Work item -
Each entry below should be retyped exactly, with nothing omitted.
==============================
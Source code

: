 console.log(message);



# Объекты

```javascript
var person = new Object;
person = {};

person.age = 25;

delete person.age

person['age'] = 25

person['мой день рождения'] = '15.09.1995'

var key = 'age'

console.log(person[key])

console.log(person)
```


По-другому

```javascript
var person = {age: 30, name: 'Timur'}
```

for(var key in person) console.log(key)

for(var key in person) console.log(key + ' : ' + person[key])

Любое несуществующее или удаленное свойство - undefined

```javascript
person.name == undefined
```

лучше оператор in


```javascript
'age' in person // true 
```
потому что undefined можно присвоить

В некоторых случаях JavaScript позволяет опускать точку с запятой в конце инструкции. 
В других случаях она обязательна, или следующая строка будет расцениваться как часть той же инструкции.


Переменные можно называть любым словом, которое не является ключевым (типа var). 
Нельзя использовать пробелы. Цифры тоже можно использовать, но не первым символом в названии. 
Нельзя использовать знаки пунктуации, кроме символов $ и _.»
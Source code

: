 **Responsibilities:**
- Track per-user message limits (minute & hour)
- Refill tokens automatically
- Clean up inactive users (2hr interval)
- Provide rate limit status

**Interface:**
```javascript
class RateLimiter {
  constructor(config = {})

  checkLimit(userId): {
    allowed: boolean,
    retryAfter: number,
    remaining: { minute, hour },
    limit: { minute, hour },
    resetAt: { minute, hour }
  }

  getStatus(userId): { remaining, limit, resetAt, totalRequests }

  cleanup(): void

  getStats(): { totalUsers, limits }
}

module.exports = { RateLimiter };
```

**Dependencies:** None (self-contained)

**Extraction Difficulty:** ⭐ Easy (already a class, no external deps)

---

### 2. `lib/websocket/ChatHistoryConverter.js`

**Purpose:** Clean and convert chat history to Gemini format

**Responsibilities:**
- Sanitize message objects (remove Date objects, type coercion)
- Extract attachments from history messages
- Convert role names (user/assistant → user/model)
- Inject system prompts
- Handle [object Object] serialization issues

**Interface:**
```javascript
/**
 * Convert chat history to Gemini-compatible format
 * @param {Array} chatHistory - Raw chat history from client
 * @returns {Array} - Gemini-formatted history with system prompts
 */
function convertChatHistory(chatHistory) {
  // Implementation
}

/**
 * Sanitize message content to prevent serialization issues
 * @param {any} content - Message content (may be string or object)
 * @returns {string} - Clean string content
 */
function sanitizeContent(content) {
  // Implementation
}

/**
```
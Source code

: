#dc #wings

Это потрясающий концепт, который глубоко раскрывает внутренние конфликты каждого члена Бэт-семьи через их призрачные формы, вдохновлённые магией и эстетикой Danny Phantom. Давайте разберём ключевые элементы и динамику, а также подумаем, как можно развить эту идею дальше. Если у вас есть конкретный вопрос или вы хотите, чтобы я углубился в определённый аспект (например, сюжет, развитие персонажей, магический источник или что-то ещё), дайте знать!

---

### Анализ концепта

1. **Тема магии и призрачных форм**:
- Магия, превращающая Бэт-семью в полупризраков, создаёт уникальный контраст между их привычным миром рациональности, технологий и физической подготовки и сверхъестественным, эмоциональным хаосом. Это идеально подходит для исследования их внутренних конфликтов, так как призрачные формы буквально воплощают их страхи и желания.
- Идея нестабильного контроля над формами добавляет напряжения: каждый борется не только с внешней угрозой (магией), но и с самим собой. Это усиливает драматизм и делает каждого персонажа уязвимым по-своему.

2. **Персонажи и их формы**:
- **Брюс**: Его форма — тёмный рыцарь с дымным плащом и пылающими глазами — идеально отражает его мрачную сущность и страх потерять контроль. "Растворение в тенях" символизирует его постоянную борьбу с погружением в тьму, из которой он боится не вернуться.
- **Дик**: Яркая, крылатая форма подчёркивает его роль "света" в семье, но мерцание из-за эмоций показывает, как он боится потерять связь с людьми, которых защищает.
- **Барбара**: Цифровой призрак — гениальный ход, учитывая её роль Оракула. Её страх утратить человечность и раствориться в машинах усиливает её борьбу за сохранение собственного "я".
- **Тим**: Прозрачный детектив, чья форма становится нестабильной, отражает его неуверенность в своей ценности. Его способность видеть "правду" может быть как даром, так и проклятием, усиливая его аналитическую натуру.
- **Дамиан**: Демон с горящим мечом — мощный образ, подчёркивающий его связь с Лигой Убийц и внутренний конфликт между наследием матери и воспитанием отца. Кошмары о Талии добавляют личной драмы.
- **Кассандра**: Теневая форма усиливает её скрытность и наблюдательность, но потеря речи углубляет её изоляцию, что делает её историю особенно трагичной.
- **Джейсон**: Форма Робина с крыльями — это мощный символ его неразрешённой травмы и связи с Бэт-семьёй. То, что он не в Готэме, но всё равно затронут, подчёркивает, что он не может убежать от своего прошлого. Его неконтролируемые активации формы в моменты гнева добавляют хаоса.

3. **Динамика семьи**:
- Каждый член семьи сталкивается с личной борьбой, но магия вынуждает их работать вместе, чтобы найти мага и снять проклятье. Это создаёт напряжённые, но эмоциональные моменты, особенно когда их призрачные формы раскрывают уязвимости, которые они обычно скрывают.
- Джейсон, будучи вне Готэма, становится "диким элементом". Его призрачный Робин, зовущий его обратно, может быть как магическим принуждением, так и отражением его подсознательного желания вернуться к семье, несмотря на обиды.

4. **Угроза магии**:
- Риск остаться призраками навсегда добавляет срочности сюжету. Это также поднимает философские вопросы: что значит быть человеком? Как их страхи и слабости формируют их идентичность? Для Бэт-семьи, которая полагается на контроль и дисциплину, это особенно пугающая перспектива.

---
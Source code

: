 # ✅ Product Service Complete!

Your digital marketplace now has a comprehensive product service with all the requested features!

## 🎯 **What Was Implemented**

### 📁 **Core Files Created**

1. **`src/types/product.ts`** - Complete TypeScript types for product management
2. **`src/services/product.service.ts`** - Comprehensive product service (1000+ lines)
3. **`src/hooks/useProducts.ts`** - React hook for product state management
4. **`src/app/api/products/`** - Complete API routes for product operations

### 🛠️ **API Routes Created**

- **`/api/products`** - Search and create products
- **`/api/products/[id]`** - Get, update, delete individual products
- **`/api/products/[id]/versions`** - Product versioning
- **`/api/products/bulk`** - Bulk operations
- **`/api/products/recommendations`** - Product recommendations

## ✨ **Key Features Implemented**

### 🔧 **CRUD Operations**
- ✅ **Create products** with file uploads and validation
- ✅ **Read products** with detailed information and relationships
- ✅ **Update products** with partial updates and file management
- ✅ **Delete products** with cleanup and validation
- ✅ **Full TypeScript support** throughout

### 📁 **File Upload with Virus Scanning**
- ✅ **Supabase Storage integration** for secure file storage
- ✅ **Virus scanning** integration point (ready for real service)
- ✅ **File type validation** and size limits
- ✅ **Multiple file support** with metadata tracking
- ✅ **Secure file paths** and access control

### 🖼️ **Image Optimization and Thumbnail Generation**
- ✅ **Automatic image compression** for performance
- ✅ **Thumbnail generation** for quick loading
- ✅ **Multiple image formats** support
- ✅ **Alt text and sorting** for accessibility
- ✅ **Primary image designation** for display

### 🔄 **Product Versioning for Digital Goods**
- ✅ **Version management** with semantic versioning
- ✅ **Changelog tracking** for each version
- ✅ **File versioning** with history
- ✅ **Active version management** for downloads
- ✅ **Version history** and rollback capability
==============================
Answer space -
Source code

: console.log(message);



# Объекты

```javascript
var person = new Object;
person = {};

person.age = 25;

delete person.age

person['age'] = 25

person['мой день рождения'] = '15.09.1995'

var key = 'age'

console.log(person[key])

console.log(person)
```


По-другому

```javascript
var person = {age: 30, name: 'Timur'}
```

for(var key in person) console.log(key)

for(var key in person) console.log(key + ' : ' + person[key])

Любое несуществующее или удаленное свойство - undefined

```javascript
person.name == undefined
```

лучше оператор in


```javascript
'age' in person // true 
```
потому что undefined можно присвоить

В некоторых случаях JavaScript позволяет опускать точку с запятой в конце инструкции. 
В других случаях она обязательна, или следующая строка будет расцениваться как часть той же инструкции.


Переменные можно называть любым словом, которое не является ключевым (типа var). 
Нельзя использовать пробелы. Цифры тоже можно использовать, но не первым символом в названии. 
Нельзя использовать знаки пунктуации, кроме символов $ и _.»
Source code

: **Responsibilities:**
- Track per-user message limits (minute & hour)
- Refill tokens automatically
- Clean up inactive users (2hr interval)
- Provide rate limit status

**Interface:**
```javascript
class RateLimiter {
  constructor(config = {})

  checkLimit(userId): {
    allowed: boolean,
    retryAfter: number,
    remaining: { minute, hour },
    limit: { minute, hour },
    resetAt: { minute, hour }
  }

  getStatus(userId): { remaining, limit, resetAt, totalRequests }

  cleanup(): void

  getStats(): { totalUsers, limits }
}

module.exports = { RateLimiter };
```

**Dependencies:** None (self-contained)

**Extraction Difficulty:** ⭐ Easy (already a class, no external deps)

---

### 2. `lib/websocket/ChatHistoryConverter.js`

**Purpose:** Clean and convert chat history to Gemini format

**Responsibilities:**
- Sanitize message objects (remove Date objects, type coercion)
- Extract attachments from history messages
- Convert role names (user/assistant → user/model)
- Inject system prompts
- Handle [object Object] serialization issues

**Interface:**
```javascript
/**
 * Convert chat history to Gemini-compatible format
 * @param {Array} chatHistory - Raw chat history from client
 * @returns {Array} - Gemini-formatted history with system prompts
 */
function convertChatHistory(chatHistory) {
  // Implementation
}

/**
 * Sanitize message content to prevent serialization issues
 * @param {any} content - Message content (may be string or object)
 * @returns {string} - Clean string content
 */
function sanitizeContent(content) {
  // Implementation
}

/**
```
Source code

:#dc #wings

Это потрясающий концепт, который глубоко раскрывает внутренние конфликты каждого члена Бэт-семьи через их призрачные формы, вдохновлённые магией и эстетикой Danny Phantom. Давайте разберём ключевые элементы и динамику, а также подумаем, как можно развить эту идею дальше. Если у вас есть конкретный вопрос или вы хотите, чтобы я углубился в определённый аспект (например, сюжет, развитие персонажей, магический источник или что-то ещё), дайте знать!

---

### Анализ концепта

1. **Тема магии и призрачных форм**:
- Магия, превращающая Бэт-семью в полупризраков, создаёт уникальный контраст между их привычным миром рациональности, технологий и физической подготовки и сверхъестественным, эмоциональным хаосом. Это идеально подходит для исследования их внутренних конфликтов, так как призрачные формы буквально воплощают их страхи и желания.
- Идея нестабильного контроля над формами добавляет напряжения: каждый борется не только с внешней угрозой (магией), но и с самим собой. Это усиливает драматизм и делает каждого персонажа уязвимым по-своему.

2. **Персонажи и их формы**:
- **Брюс**: Его форма — тёмный рыцарь с дымным плащом и пылающими глазами — идеально отражает его мрачную сущность и страх потерять контроль. "Растворение в тенях" символизирует его постоянную борьбу с погружением в тьму, из которой он боится не вернуться.
- **Дик**: Яркая, крылатая форма подчёркивает его роль "света" в семье, но мерцание из-за эмоций показывает, как он боится потерять связь с людьми, которых защищает.
- **Барбара**: Цифровой призрак — гениальный ход, учитывая её роль Оракула. Её страх утратить человечность и раствориться в машинах усиливает её борьбу за сохранение собственного "я".
- **Тим**: Прозрачный детектив, чья форма становится нестабильной, отражает его неуверенность в своей ценности. Его способность видеть "правду" может быть как даром, так и проклятием, усиливая его аналитическую натуру.
- **Дамиан**: Демон с горящим мечом — мощный образ, подчёркивающий его связь с Лигой Убийц и внутренний конфликт между наследием матери и воспитанием отца. Кошмары о Талии добавляют личной драмы.
- **Кассандра**: Теневая форма усиливает её скрытность и наблюдательность, но потеря речи углубляет её изоляцию, что делает её историю особенно трагичной.
- **Джейсон**: Форма Робина с крыльями — это мощный символ его неразрешённой травмы и связи с Бэт-семьёй. То, что он не в Готэме, но всё равно затронут, подчёркивает, что он не может убежать от своего прошлого. Его неконтролируемые активации формы в моменты гнева добавляют хаоса.

3. **Динамика семьи**:
- Каждый член семьи сталкивается с личной борьбой, но магия вынуждает их работать вместе, чтобы найти мага и снять проклятье. Это создаёт напряжённые, но эмоциональные моменты, особенно когда их призрачные формы раскрывают уязвимости, которые они обычно скрывают.
- Джейсон, будучи вне Готэма, становится "диким элементом". Его призрачный Робин, зовущий его обратно, может быть как магическим принуждением, так и отражением его подсознательного желания вернуться к семье, несмотря на обиды.

4. **Угроза магии**:
- Риск остаться призраками навсегда добавляет срочности сюжету. Это также поднимает философские вопросы: что значит быть человеком? Как их страхи и слабости формируют их идентичность? Для Бэт-семьи, которая полагается на контроль и дисциплину, это особенно пугающая перспектива.

---
Source code

: # ✅ Product Service Complete!

Your digital marketplace now has a comprehensive product service with all the requested features!

## 🎯 **What Was Implemented**

### 📁 **Core Files Created**

1. **`src/types/product.ts`** - Complete TypeScript types for product management
2. **`src/services/product.service.ts`** - Comprehensive product service (1000+ lines)
3. **`src/hooks/useProducts.ts`** - React hook for product state management
4. **`src/app/api/products/`** - Complete API routes for product operations

### 🛠️ **API Routes Created**

- **`/api/products`** - Search and create products
- **`/api/products/[id]`** - Get, update, delete individual products
- **`/api/products/[id]/versions`** - Product versioning
- **`/api/products/bulk`** - Bulk operations
- **`/api/products/recommendations`** - Product recommendations

## ✨ **Key Features Implemented**

### 🔧 **CRUD Operations**
- ✅ **Create products** with file uploads and validation
- ✅ **Read products** with detailed information and relationships
- ✅ **Update products** with partial updates and file management
- ✅ **Delete products** with cleanup and validation
- ✅ **Full TypeScript support** throughout

### 📁 **File Upload with Virus Scanning**
- ✅ **Supabase Storage integration** for secure file storage
- ✅ **Virus scanning** integration point (ready for real service)
- ✅ **File type validation** and size limits
- ✅ **Multiple file support** with metadata tracking
- ✅ **Secure file paths** and access control

### 🖼️ **Image Optimization and Thumbnail Generation**
- ✅ **Automatic image compression** for performance
- ✅ **Thumbnail generation** for quick loading
- ✅ **Multiple image formats** support
- ✅ **Alt text and sorting** for accessibility
- ✅ **Primary image designation** for display

### 🔄 **Product Versioning for Digital Goods**
- ✅ **Version management** with semantic versioning
- ✅ **Changelog tracking** for each version
- ✅ **File versioning** with history
- ✅ **Active version management** for downloads
- ✅ **Version history** and rollback capability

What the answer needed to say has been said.